Jeff Immelt, who received over $ 200 million when he left GE, on high CEO salaries: “The good ones are probably worth more”

When Jeff Immelt was fired as CEO of General Electric in 2017, he did not leave empty-handed.

If it actually served, he did over $ 200 million in pension on top of 35 years of large salaries plus bonuses, which amounted to $ 33 million 2015 and $ 21.3 for example 2016. (Immelt reportedly also used two corporate aircraft when traveling, according to a Wall Street Journal Report.)

CNBC Make It asked Immelt, whose new book “Hot Seat: What I learned to run a large American company“describes his time as CEO at GE, about his salary these days and whether he thinks executives get paid too much today. It’s an ‘endless debate,'” he said.

The “good [executives] is probably worth more, others are probably worth less, says Immelt, even though he did not name names.

Immelt says that as CEO he worked 24 hours a day, seven days a week.

“I was going to do it whether you paid $ 5 million or $ 10 million,” Immelt said The New York Times. “But I think there’s a misdirection. I think that’s one of the reasons why businesses are not as trusted as they should be.”

Immelt himself admits that he is a bit of a “bad messenger” when it comes to the subject of compensation for the CEO, he told the Times. Many investors and analysts mistake Immelt for leaving one floor GE indebted and with its stock value torn when he left 2017. (For his part, Immelt says that his book provides context to his time, because the story has been unfair and incomplete, he says.)

So why does the CEO make so much money?

The average CEO of a large public company earns about 320 times as much as a typical worker, according to one Report released in 2020 by the Economic Policy Institute (EPI). The CEO’s remuneration has continued surge and could rise again despite the pandemic, according to Report. CEO pay for the top 350 companies in the US increased by 14% in 2019 to $ 21.3 million. From 1978 to 2019, the CEO’s salary increased by 1167%.

Although most Americans believe the CEO is overpaid (about 74%, according to a 2016 Stanford study), CEO salaries are usually linked to a company equity-related and financial results.

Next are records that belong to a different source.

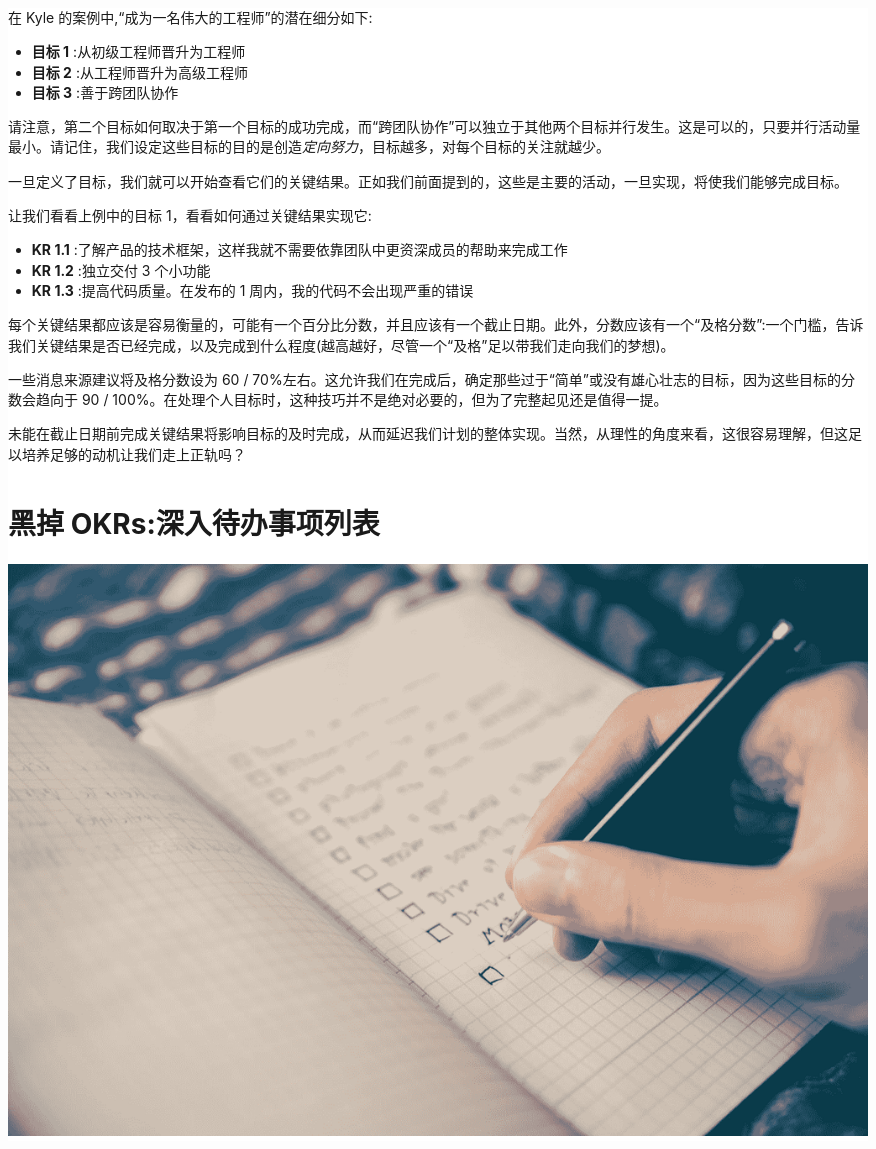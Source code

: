 在 Kyle 的案例中,“成为一名伟大的工程师”的潜在细分如下:

*   **目标 1** :从初级工程师晋升为工程师
*   **目标 2** :从工程师晋升为高级工程师
*   **目标 3** :善于跨团队协作

请注意，第二个目标如何取决于第一个目标的成功完成，而“跨团队协作”可以独立于其他两个目标并行发生。这是可以的，只要并行活动量最小。请记住，我们设定这些目标的目的是创造*定向努力*，目标越多，对每个目标的关注就越少。

一旦定义了目标，我们就可以开始查看它们的关键结果。正如我们前面提到的，这些是主要的活动，一旦实现，将使我们能够完成目标。

让我们看看上例中的目标 1，看看如何通过关键结果实现它:

*   **KR 1.1** :了解产品的技术框架，这样我就不需要依靠团队中更资深成员的帮助来完成工作
*   **KR 1.2** :独立交付 3 个小功能
*   **KR 1.3** :提高代码质量。在发布的 1 周内，我的代码不会出现严重的错误

每个关键结果都应该是容易衡量的，可能有一个百分比分数，并且应该有一个截止日期。此外，分数应该有一个“及格分数”:一个门槛，告诉我们关键结果是否已经完成，以及完成到什么程度(越高越好，尽管一个“及格”足以带我们走向我们的梦想)。

一些消息来源建议将及格分数设为 60 / 70%左右。这允许我们在完成后，确定那些过于“简单”或没有雄心壮志的目标，因为这些目标的分数会趋向于 90 / 100%。在处理个人目标时，这种技巧并不是绝对必要的，但为了完整起见还是值得一提。

未能在截止日期前完成关键结果将影响目标的及时完成，从而延迟我们计划的整体实现。当然，从理性的角度来看，这很容易理解，但这足以培养足够的动机让我们走上正轨吗？

# **黑掉 OKRs:深入待办事项列表**

![](img/c06ba08e26cfebd7f16df93d5e63f950.png)
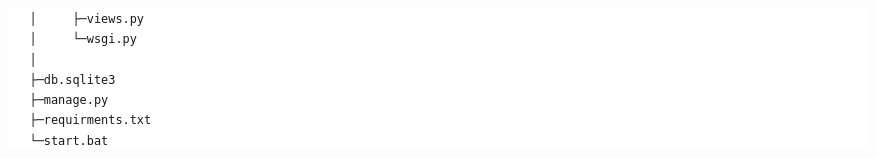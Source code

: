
 ```
   │     ├─views.py
   │     └─wsgi.py
   │
   ├─db.sqlite3
   ├─manage.py
   ├─requirments.txt
   └─start.bat 
```
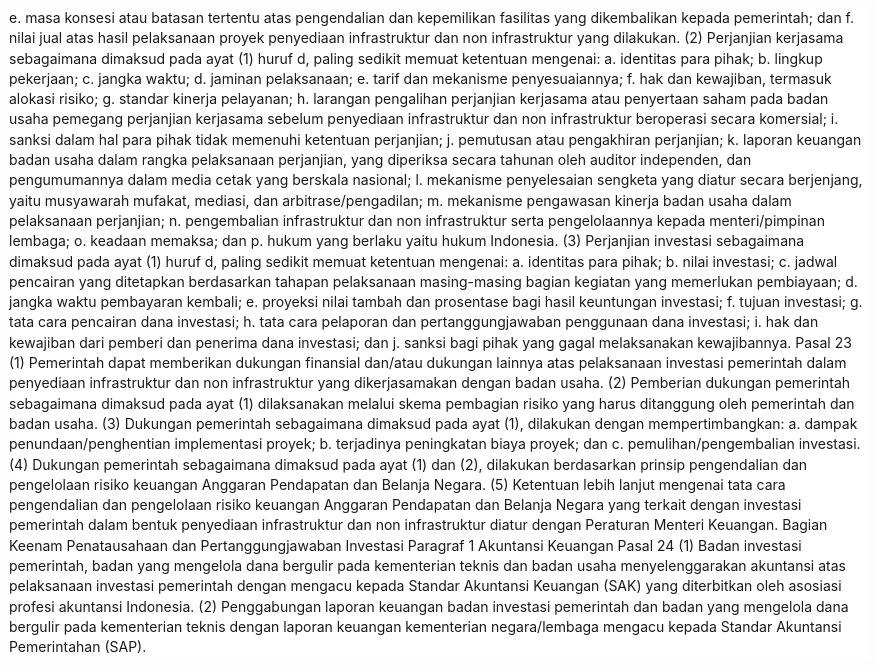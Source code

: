 e. masa konsesi atau batasan tertentu atas pengendalian dan kepemilikan fasilitas yang dikembalikan kepada pemerintah; dan
f. nilai jual atas hasil pelaksanaan proyek penyediaan infrastruktur dan non infrastruktur yang dilakukan.
(2) Perjanjian kerjasama sebagaimana dimaksud pada ayat (1) huruf d, paling sedikit memuat ketentuan mengenai:
a. identitas para pihak;
b. lingkup pekerjaan;
c. jangka waktu;
d. jaminan pelaksanaan;
e. tarif dan mekanisme penyesuaiannya;
f. hak dan kewajiban, termasuk alokasi risiko;
g. standar kinerja pelayanan;
h. larangan pengalihan perjanjian kerjasama atau penyertaan saham pada badan usaha pemegang perjanjian kerjasama sebelum penyediaan infrastruktur dan non infrastruktur beroperasi secara komersial;
i. sanksi dalam hal para pihak tidak memenuhi ketentuan perjanjian;
j. pemutusan atau pengakhiran perjanjian;
k. laporan keuangan badan usaha dalam rangka pelaksanaan perjanjian, yang diperiksa secara tahunan oleh auditor independen, dan pengumumannya dalam media cetak yang berskala nasional;
l. mekanisme penyelesaian sengketa yang diatur secara berjenjang, yaitu musyawarah mufakat, mediasi, dan arbitrase/pengadilan;
m. mekanisme pengawasan kinerja badan usaha dalam pelaksanaan perjanjian;
n. pengembalian infrastruktur dan non infrastruktur serta pengelolaannya kepada menteri/pimpinan lembaga;
o. keadaan memaksa; dan
p. hukum yang berlaku yaitu hukum Indonesia.
(3) Perjanjian investasi sebagaimana dimaksud pada ayat (1) huruf d, paling sedikit memuat ketentuan mengenai:
a. identitas para pihak;
b. nilai investasi;
c. jadwal pencairan yang ditetapkan berdasarkan tahapan pelaksanaan masing-masing bagian kegiatan yang memerlukan pembiayaan;
d. jangka waktu pembayaran kembali;
e. proyeksi nilai tambah dan prosentase bagi hasil keuntungan investasi;
f. tujuan investasi;
g. tata cara pencairan dana investasi;
h. tata cara pelaporan dan pertanggungjawaban penggunaan dana investasi;
i. hak dan kewajiban dari pemberi dan penerima dana investasi; dan
j. sanksi bagi pihak yang gagal melaksanakan kewajibannya.
Pasal 23
(1) Pemerintah dapat memberikan dukungan finansial dan/atau dukungan lainnya atas pelaksanaan investasi pemerintah dalam penyediaan infrastruktur dan non infrastruktur yang dikerjasamakan dengan badan usaha.
(2) Pemberian dukungan pemerintah sebagaimana dimaksud pada ayat (1) dilaksanakan melalui skema pembagian risiko yang harus ditanggung oleh pemerintah dan badan usaha.
(3) Dukungan pemerintah sebagaimana dimaksud pada ayat (1), dilakukan dengan mempertimbangkan:
a. dampak penundaan/penghentian implementasi proyek;
b. terjadinya peningkatan biaya proyek; dan
c. pemulihan/pengembalian investasi.
(4) Dukungan pemerintah sebagaimana dimaksud pada ayat (1) dan (2), dilakukan berdasarkan prinsip pengendalian dan pengelolaan risiko keuangan Anggaran Pendapatan dan Belanja Negara.
(5) Ketentuan lebih lanjut mengenai tata cara pengendalian dan pengelolaan risiko keuangan Anggaran Pendapatan dan Belanja Negara yang terkait dengan investasi pemerintah dalam bentuk penyediaan infrastruktur dan non infrastruktur diatur dengan Peraturan Menteri Keuangan. Bagian Keenam Penatausahaan dan Pertanggungjawaban Investasi Paragraf 1 Akuntansi Keuangan
Pasal 24
(1) Badan investasi pemerintah, badan yang mengelola dana bergulir pada kementerian teknis dan badan usaha menyelenggarakan akuntansi atas pelaksanaan investasi pemerintah dengan mengacu kepada Standar Akuntansi Keuangan (SAK) yang diterbitkan oleh asosiasi profesi akuntansi Indonesia.
(2) Penggabungan laporan keuangan badan investasi pemerintah dan badan yang mengelola dana bergulir pada kementerian teknis dengan laporan keuangan kementerian negara/lembaga mengacu kepada Standar Akuntansi Pemerintahan (SAP).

Usually, the CEO receives a base salary, but most of their remuneration comes from performance-related bonuses and stock options that allow executives to buy corporate shares at a fixed price.

And the CEO’s successful results make their business more valuable at the end of the day, according to some experts.

That’s also the explanation from Fortune 500 companies, that’s their “mantra”, says Sandy Pepper expert on executive salaries at the London School of Economics and Professor of Management Practice. However, there is a lot of evidence that the strongest connection is between the CEO’s salary and the company’s size, according to Pepper.

“So when companies get bigger, the CEO gets paid more,” he says.

Pepper also says that many Fortune 500 companies face a “prisoner dilemma” when it comes to CEO compensation. A the prisoner’s dilemma is a game theory in the social sciences that is sometimes applied to the business world when fierce competition between companies can stop harming these companies in the long run.

In this case, it is the case that the big companies “would like to pay more modestly if everyone else did too. But they reason that if they pay above the odds, they can get a top return,” says Pepper. “On the other hand, if they pay modestly and everyone else pays above the odds, they could get an underperforming CEO.

“So everyone stops paying over the odds,” he says.